For each (target register, op, byte offset, baseline pattern, source pattern) the test:

  set_baseline(target, baseline)        ; full-width store
  $a2 = source                          ; distinguishable bytes
  <op> $a2, off(target_addr)            ; verbatim asm trampoline
  result = readback(target)             ; full-width load

Three baselines (0x00000000, 0xFFFFFFFF, 0x11223344) and two source patterns (0xAABBCCDD, 0xFEDCBA98) per (target, op, offset) triple. The asm trampolines force the exact opcode the C compiler would otherwise legalize. Misaligned sh traps are caught by an installed AdES handler that records the trap and skips the faulting instruction.

Targets:

  • IMASK (0x1F801074): on-die, 32-bit, low 11 bits valid.
  • DPCR (0x1F8010F0): on-die, 32-bit, all bits R/W. The cleanest readback target.
  • SPU_VOL_MAIN_LEFT (0x1F801D80): SBUS, 16-bit, R/W after muting the SPU. Neighbor is SPU_VOL_MAIN_RIGHT at +2.
  • Voice 0 left volume (0x1F801C00): SBUS, 16-bit.

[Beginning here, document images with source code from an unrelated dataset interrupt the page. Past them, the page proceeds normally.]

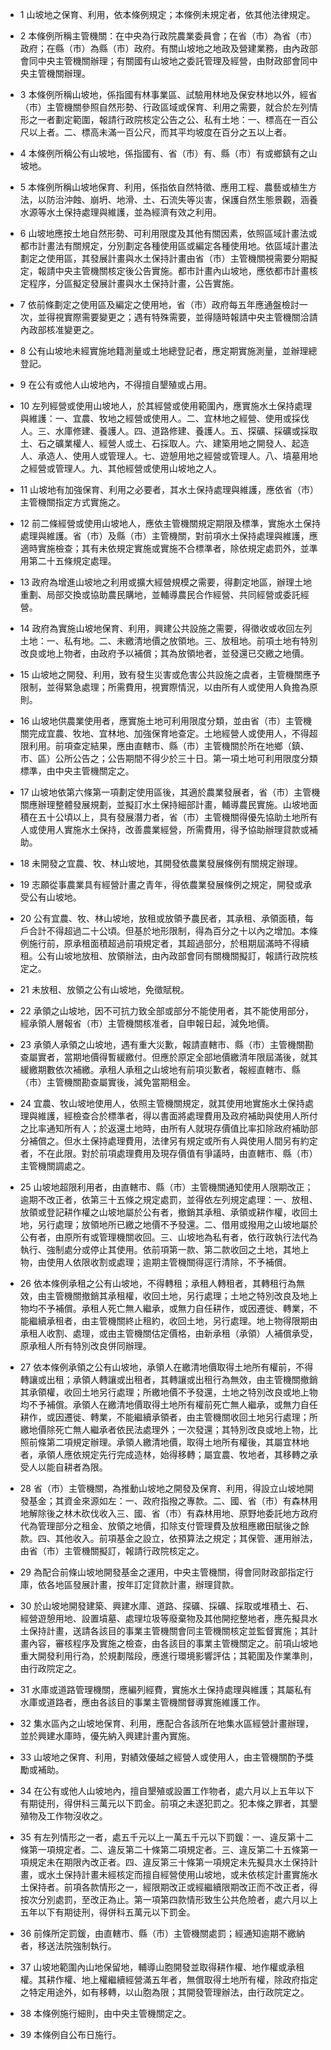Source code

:* 1 山坡地之保育、利用，依本條例規定；本條例未規定者，依其他法律規定。

* 2 本條例所稱主管機關：在中央為行政院農業委員會；在省（市）為省（市）政府；在縣（市）為縣（市）政府。有關山坡地之地政及營建業務，由內政部會同中央主管機關辦理；有關國有山坡地之委託管理及經營，由財政部會同中央主管機關辦理。

* 3 本條例所稱山坡地，係指國有林事業區、試驗用林地及保安林地以外，經省（市）主管機關參照自然形勢、行政區域或保育、利用之需要，就合於左列情形之一者劃定範圍，報請行政院核定公告之公、私有土地：一、標高在一百公尺以上者。二、標高未滿一百公尺，而其平均坡度在百分之五以上者。

* 4 本條例所稱公有山坡地，係指國有、省（市）有、縣（市）有或鄉鎮有之山坡地。

* 5 本條例所稱山坡地保育、利用，係指依自然特徵、應用工程、農藝或植生方法，以防治沖蝕、崩坍、地滑、土、石流失等災害，保護自然生態景觀，涵養水源等水土保持處理與維護，並為經濟有效之利用。

* 6 山坡地應按土地自然形勢、可利用限度及其他有關因素，依照區域計畫法或都市計畫法有關規定，分別劃定各種使用區或編定各種使用地。依區域計畫法劃定之使用區，其發展計畫與水土保持計畫由省（市）主管機關視需要分期擬定，報請中央主管機關核定後公告實施。都市計畫內山坡地，應依都市計畫核定程序，分區擬定發展計畫與水土保持計畫，公告實施。

* 7 依前條劃定之使用區及編定之使用地，省（市）政府每五年應通盤檢討一次，並得視實際需要變更之；遇有特殊需要，並得隨時報請中央主管機關洽請內政部核准變更之。

* 8 公有山坡地未經實施地籍測量或土地總登記者，應定期實施測量，並辦理總登記。

* 9 在公有或他人山坡地內，不得擅自墾殖或占用。

* 10 左列經營或使用山坡地人，於其經營或使用範圍內，應實施水土保持處理與維護：一、宜農、牧地之經營或使用人。二、宜林地之經營、使用或採伐人。三、水庫修建、養護人。四、道路修建、養護人。五、探礦、採礦或採取土、石之礦業權人、經營人或土、石採取人。六、建築用地之開發人、起造人、承造人、使用人或管理人。七、遊憩用地之經營或管理人。八、墳墓用地之經營或管理人。九、其他經營或使用山坡地之人。

* 11 山坡地有加強保育、利用之必要者，其水土保持處理與維護，應依省（市）主管機關指定方式實施之。

* 12 前二條經營或使用山坡地人，應依主管機關規定期限及標準，實施水土保持處理與維護。省（市）及縣（市）主管機關，對前項水土保持處理與維護，應適時實施檢查；其有未依規定實施或實施不合標準者，除依規定處罰外，並準用第二十五條規定處理。

* 13 政府為增進山坡地之利用或擴大經營規模之需要，得劃定地區，辦理土地重劃、局部交換或協助農民購地，並輔導農民合作經營、共同經營或委託經營。

* 14 政府為實施山坡地保育、利用，興建公共設施之需要，得徵收或收回左列土地：一、私有地。二、未繳清地價之放領地。三、放租地。前項土地有特別改良或地上物者，由政府予以補償；其為放領地者，並發還已交繳之地價。

* 15 山坡地之開發、利用，致有發生災害或危害公共設施之虞者，主管機關應予限制，並得緊急處理；所需費用，視實際情況，以由所有人或使用人負擔為原則。

* 16 山坡地供農業使用者，應實施土地可利用限度分類，並由省（市）主管機關完成宜農、牧地、宜林地、加強保育地查定。土地經營人或使用人，不得超限利用。前項查定結果，應由直轄市、縣（市）主管機關於所在地鄉（鎮、市、區）公所公告之；公告期間不得少於三十日。第一項土地可利用限度分類標準，由中央主管機關定之。

* 17 山坡地依第六條第一項劃定使用區後，其適於農業發展者，省（市）主管機關應辦理整體發展規劃，並擬訂水土保持細部計畫，輔導農民實施。山坡地面積在五十公頃以上，具有發展潛力者，省（市）主管機關得優先協助土地所有人或使用人實施水土保持，改善農業經營，所需費用，得予協助辦理貸款或補助。

* 18 未開發之宜農、牧、林山坡地，其開發依農業發展條例有關規定辦理。

* 19 志願從事農業具有經營計畫之青年，得依農業發展條例之規定，開發或承受公有山坡地。

* 20 公有宜農、牧、林山坡地，放租或放領予農民者，其承租、承領面積，每戶合計不得超過二十公頃。但基於地形限制，得為百分之十以內之增加。本條例施行前，原承租面積超過前項規定者，其超過部分，於租期屆滿時不得續租。公有山坡地放租、放領辦法，由內政部會同有關機關擬訂，報請行政院核定之。

* 21 未放租、放領之公有山坡地，免徵賦稅。

* 22 承領之山坡地，因不可抗力致全部或部分不能使用者，其不能使用部分，經承領人層報省（市）主管機關核准者，自申報日起，減免地價。

* 23 承領人承領之山坡地，遇有重大災歉，報請直轄市、縣（市）主管機關勘查屬實者，當期地價得暫緩繳付。但應於原定全部地價繳清年限屆滿後，就其緩繳期數依次補繳。承租人承租之山坡地有前項災歉者，報經直轄市、縣（市）主管機關勘查屬實後，減免當期租金。

* 24 宜農、牧山坡地使用人，依照主管機關規定，就其使用地實施水土保持處理與維護，經檢查合於標準者，得以書面將處理費用及政府補助與使用人所付之比率通知所有人；於返還土地時，由所有人就現存價值比率扣除政府補助部分補償之。但水土保持處理費用，法律另有規定或所有人與使用人間另有約定者，不在此限。對於前項處理費用及現存價值有爭議時，由直轄市、縣（市）主管機關調處之。

* 25 山坡地超限利用者，由直轄市、縣（市）主管機關通知使用人限期改正；逾期不改正者，依第三十五條之規定處罰，並得依左列規定處理：一、放租、放領或登記耕作權之山坡地屬於公有者，撤銷其承租、承領或耕作權，收回土地，另行處理；放領地所已繳之地價不予發還。二、借用或撥用之山坡地屬於公有者，由原所有或管理機關收回。三、山坡地為私有者，依行政執行法代為執行、強制處分或停止其使用。依前項第一款、第二款收回之土地，其地上物，由使用人依限收割或處理；逾期主管機關得逕行清除，不予補償。

* 26 依本條例承租之公有山坡地，不得轉租；承租人轉租者，其轉租行為無效，由主管機關撤銷其承租權，收回土地，另行處理；土地之特別改良及地上物均不予補償。承租人死亡無人繼承，或無力自任耕作，或因遷徙、轉業，不能繼續承租者，由主管機關終止租約，收回土地，另行處理。地上物得限期由承租人收割、處理，或由主管機關估定價格，由新承租（承領）人補償承受，原承租人所有特別改良併同辦理。

* 27 依本條例承領之公有山坡地，承領人在繳清地價取得土地所有權前，不得轉讓或出租；承領人轉讓或出租者，其轉讓或出租行為無效，由主管機關撤銷其承領權，收回土地另行處理；所繳地價不予發還，土地之特別改良或地上物均不予補償。承領人在繳清地價取得土地所有權前死亡無人繼承，或無力自任耕作，或因遷徙、轉業，不能繼續承領者，由主管機關收回土地另行處理；所繳地價除死亡無人繼承者依民法處理外；一次發還；其特別改良或地上物，比照前條第二項規定辦理。承領人繳清地價，取得土地所有權後，其屬宜林地者，承領人應依規定先行完成造林，始得移轉；屬宜農、牧地者，其移轉之承受人以能自耕者為限。

* 28 省（市）主管機關，為推動山坡地之開發及保育、利用，得設立山坡地開發基金；其資金來源如左：一、政府指撥之專款。二、國、省（市）有森林用地解除後之林木砍伐收入三、國、省（市）有森林用地、原野地委託地方政府代為管理部分之租金、放領之地價，扣除支付管理費及放租應繳田賦後之餘款。四、其他收入。前項基金之設立，依預算法之規定；其保管、運用辦法，由省（市）主管機關擬訂，報請行政院核定之。

* 29 為配合前條山坡地開發基金之運用，中央主管機關，得會同財政部指定行庫，依各地區發展計畫，按年訂定貸款計畫，辦理貸款。

* 30 於山坡地開發建築、興建水庫、道路、探礦、採礦、採取或堆積土、石、經營遊憩用地、設置墳墓、處理垃圾等廢棄物及其他開挖整地者，應先擬具水土保持計畫，送請各該目的事業主管機關會同主管機關核定並監督實施；其計畫內容，審核程序及實施之檢查，由各該目的事業主管機關定之。前項山坡地重大開發利用行為，於規劃階段，應進行環境影響評估；其範圍及作業準則，由行政院定之。

* 31 水庫或道路管理機關，應編列經費，實施水土保持處理與維護；其屬私有水庫或道路者，應由各該目的事業主管機關督導實施維護工作。

* 32 集水區內之山坡地保育、利用，應配合各該所在地集水區經營計畫辦理，並於興建水庫時，優先納入興建計畫內實施。

* 33 山坡地之保育、利用，對績效優越之經營人或使用人，由主管機關酌予獎勵或補助。

* 34 在公有或他人山坡地內，擅自墾殖或設置工作物者，處六月以上五年以下有期徒刑，得併科三萬元以下罰金。前項之未遂犯罰之。犯本條之罪者，其墾殖物及工作物沒收之。

* 35 有左列情形之一者，處五千元以上一萬五千元以下罰鍰：一、違反第十二條第一項規定者。二、違反第二十條第二項規定者。三、違反第二十五條第一項規定未在期限內改正者。四、違反第三十條第一項規定未先擬具水土保持計畫，或水土保持計畫未經核定而擅自經營使用山坡地，或未依核定計畫實施水土保持者。前項各款情形之一，經限期改正或經繼續限期改正而不改正者，得按次分別處罰，至改正為止。第一項第四款情形致生公共危險者，處六月以上五年以下有期徒刑，得併科五萬元以下罰金。

* 36 前條所定罰鍰，由直轄市、縣（市）主管機關處罰；經通知逾期不繳納者，移送法院強制執行。

* 37 山坡地範圍內山地保留地，輔導山胞開發並取得耕作權、地作權或承租權。其耕作權、地上權繼續經營滿五年者，無償取得土地所有權，除政府指定之特定用途外，如有移轉，以山胞為限；其開發管理辦法，由行政院定之。

* 38 本條例施行細則，由中央主管機關定之。

* 39 本條例自公布日施行。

Confirms the behavior is a property of the bus path, not of any individual SPU register.

On-die MMIO behavior

For 32-bit on-die registers the CPU drives a shifted source word on the 32-bit data bus and the decoder latches the entire word, regardless of which byte enables are asserted.

The shift is determined by the op and the byte offset:

op bus value driven on D[31:0]
sw src
sb +N src << (N * 8)
sh +0 src
sh +2 src << 16
swl +N src >> ((3 - N) * 8)
swr +N src << (N * 8)

Example with src = 0xAABBCCDD against DPCR:

op offset got after readback
sw +0 0xAABBCCDD
sb +0 0xAABBCCDD
sb +1 0xBBCCDD00
sb +2 0xCCDD0000
sb +3 0xDD000000
sh +0 0xAABBCCDD
sh +2 0xCCDD0000
swl +0 0x000000AA
swl +1 0x0000AABB
swl +2 0x00AABBCC
swl +3 0xAABBCCDD
swr +0 0xAABBCCDD
swr +1 0xBBCCDD00
swr +2 0xCCDD0000
swr +3 0xDD000000

In every case the register is fully overwritten with the bus value. The pre-write contents do not contribute - results are identical with baselines 0x00000000, 0xFFFFFFFF, and 0x11223344. Byte enables do not gate the latch.

IMASK follows the same pattern in its 11 valid bits. The upper 21 bits read as 0xBF800xxx, the upper half of the IMASK address itself echoing on open-bus lanes during the read phase.

Misaligned sh (+1 and +3) traps with cause=0x10000014 (ExcCode 5, AdES). The exception fires before the bus transaction; the register is unchanged.

SBUS behavior

The SBUS is the off-die system bus shared by SPU (SBUS./CS4), CD-ROM (/CS5), BIOS ROM (/CS2), and Expansion 1/2 (/CS0, /CS3). Address lines are SBUS.A[23:0]. Data lines are SBUS.D[15:0], but each device is independently configured as 8-bit or 16-bit via bit 12 of its Delay/Size register (see Memory Control): an 8-bit device uses only SBUS.D[7:0]. Write strobes are SBUS./WR0 (lower byte of halfword) and SBUS./WR1 (upper byte). SBUS./WR1 is wired only to the expansion port and not to other SBUS devices; the SPU and the 8-bit devices do not consume it.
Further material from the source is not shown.